Available data: Begin

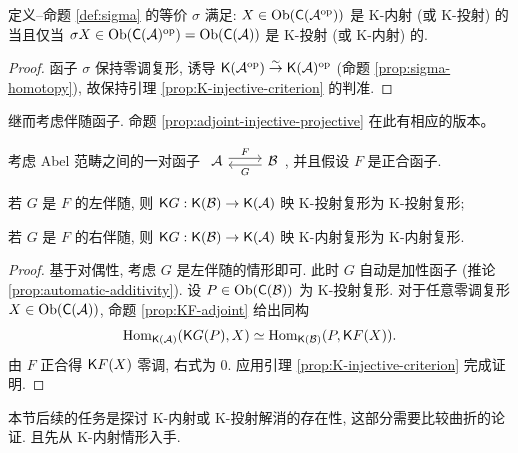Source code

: \begin{proposition}\label{prop:K-sigma-duality}
	定义--命题 \ref{def:sigma} 的等价 $\sigma$ 满足: $X \in \Obj(\cate{C}(\mathcal{A}^{\opp}))$ 是 K-内射 (或 K-投射) 的当且仅当 $\sigma X \in \Obj(\cate{C}(\mathcal{A})^{\opp}) = \Obj(\cate{C}(\mathcal{A}))$ 是 K-投射 (或 K-内射) 的.
\end{proposition}
\begin{proof}
	函子 $\sigma$ 保持零调复形, 诱导 $\cate{K}(\mathcal{A}^{\opp}) \rightiso \cate{K}(\mathcal{A})^{\opp}$ (命题 \ref{prop:sigma-homotopy}), 故保持引理 \ref{prop:K-injective-criterion} 的判准.
\end{proof}

继而考虑伴随函子. 命题 \ref{prop:adjoint-injective-projective} 在此有相应的版本。

\begin{proposition}\label{prop:adjoint-injective-projectives-K}
	考虑 Abel 范畴之间的一对函子
	$\begin{tikzcd}
		\mathcal{A} \arrow[r, shift left, "F"] & \mathcal{B} \arrow[l, shift left, "G"]
	\end{tikzcd}$,
	并且假设 $F$ 是正合函子.
	\begin{compactitem}
		\item 若 $G$ 是 $F$ 的左伴随, 则 $\cate{K}G: \cate{K}(\mathcal{B}) \to \cate{K}(\mathcal{A})$ 映 K-投射复形为 K-投射复形;
		\item 若 $G$ 是 $F$ 的右伴随, 则 $\cate{K}G: \cate{K}(\mathcal{B}) \to \cate{K}(\mathcal{A})$ 映 K-内射复形为 K-内射复形.
	\end{compactitem}
\end{proposition}
\begin{proof}
	基于对偶性, 考虑 $G$ 是左伴随的情形即可. 此时 $G$ 自动是加性函子 (推论 \ref{prop:automatic-additivity}). 设 $P \in \Obj(\cate{C}(\mathcal{B}))$ 为 K-投射复形. 对于任意零调复形 $X \in \Obj(\cate{C}(\mathcal{A}))$, 命题 \ref{prop:KF-adjoint} 给出同构
	\[ \Hom_{\cate{K}(\mathcal{A})}(\cate{K}G(P), X) \simeq \Hom_{\cate{K}(\mathcal{B})}(P, \cate{K}F(X)). \]
	由 $F$ 正合得 $\cate{K}F(X)$ 零调, 右式为 $0$. 应用引理 \ref{prop:K-injective-criterion} 完成证明.
\end{proof}

本节后续的任务是探讨 K-内射或 K-投射解消的存在性, 这部分需要比较曲折的论证. 且先从 K-内射情形入手.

Available data: End

Work order: Exclude the pictures and print the rest of the data exactly.

Output of the task:
Source code

: \begin{proposition}\label{prop:K-sigma-duality}
	定义--命题 \ref{def:sigma} 的等价 $\sigma$ 满足: $X \in \Obj(\cate{C}(\mathcal{A}^{\opp}))$ 是 K-内射 (或 K-投射) 的当且仅当 $\sigma X \in \Obj(\cate{C}(\mathcal{A})^{\opp}) = \Obj(\cate{C}(\mathcal{A}))$ 是 K-投射 (或 K-内射) 的.
\end{proposition}
\begin{proof}
	函子 $\sigma$ 保持零调复形, 诱导 $\cate{K}(\mathcal{A}^{\opp}) \rightiso \cate{K}(\mathcal{A})^{\opp}$ (命题 \ref{prop:sigma-homotopy}), 故保持引理 \ref{prop:K-injective-criterion} 的判准.
\end{proof}

继而考虑伴随函子. 命题 \ref{prop:adjoint-injective-projective} 在此有相应的版本。

\begin{proposition}\label{prop:adjoint-injective-projectives-K}
	考虑 Abel 范畴之间的一对函子
	$\begin{tikzcd}
		\mathcal{A} \arrow[r, shift left, "F"] & \mathcal{B} \arrow[l, shift left, "G"]
	\end{tikzcd}$,
	并且假设 $F$ 是正合函子.
	\begin{compactitem}
		\item 若 $G$ 是 $F$ 的左伴随, 则 $\cate{K}G: \cate{K}(\mathcal{B}) \to \cate{K}(\mathcal{A})$ 映 K-投射复形为 K-投射复形;
		\item 若 $G$ 是 $F$ 的右伴随, 则 $\cate{K}G: \cate{K}(\mathcal{B}) \to \cate{K}(\mathcal{A})$ 映 K-内射复形为 K-内射复形.
	\end{compactitem}
\end{proposition}
\begin{proof}
	基于对偶性, 考虑 $G$ 是左伴随的情形即可. 此时 $G$ 自动是加性函子 (推论 \ref{prop:automatic-additivity}). 设 $P \in \Obj(\cate{C}(\mathcal{B}))$ 为 K-投射复形. 对于任意零调复形 $X \in \Obj(\cate{C}(\mathcal{A}))$, 命题 \ref{prop:KF-adjoint} 给出同构
	\[ \Hom_{\cate{K}(\mathcal{A})}(\cate{K}G(P), X) \simeq \Hom_{\cate{K}(\mathcal{B})}(P, \cate{K}F(X)). \]
	由 $F$ 正合得 $\cate{K}F(X)$ 零调, 右式为 $0$. 应用引理 \ref{prop:K-injective-criterion} 完成证明.
\end{proof}

本节后续的任务是探讨 K-内射或 K-投射解消的存在性, 这部分需要比较曲折的论证. 且先从 K-内射情形入手.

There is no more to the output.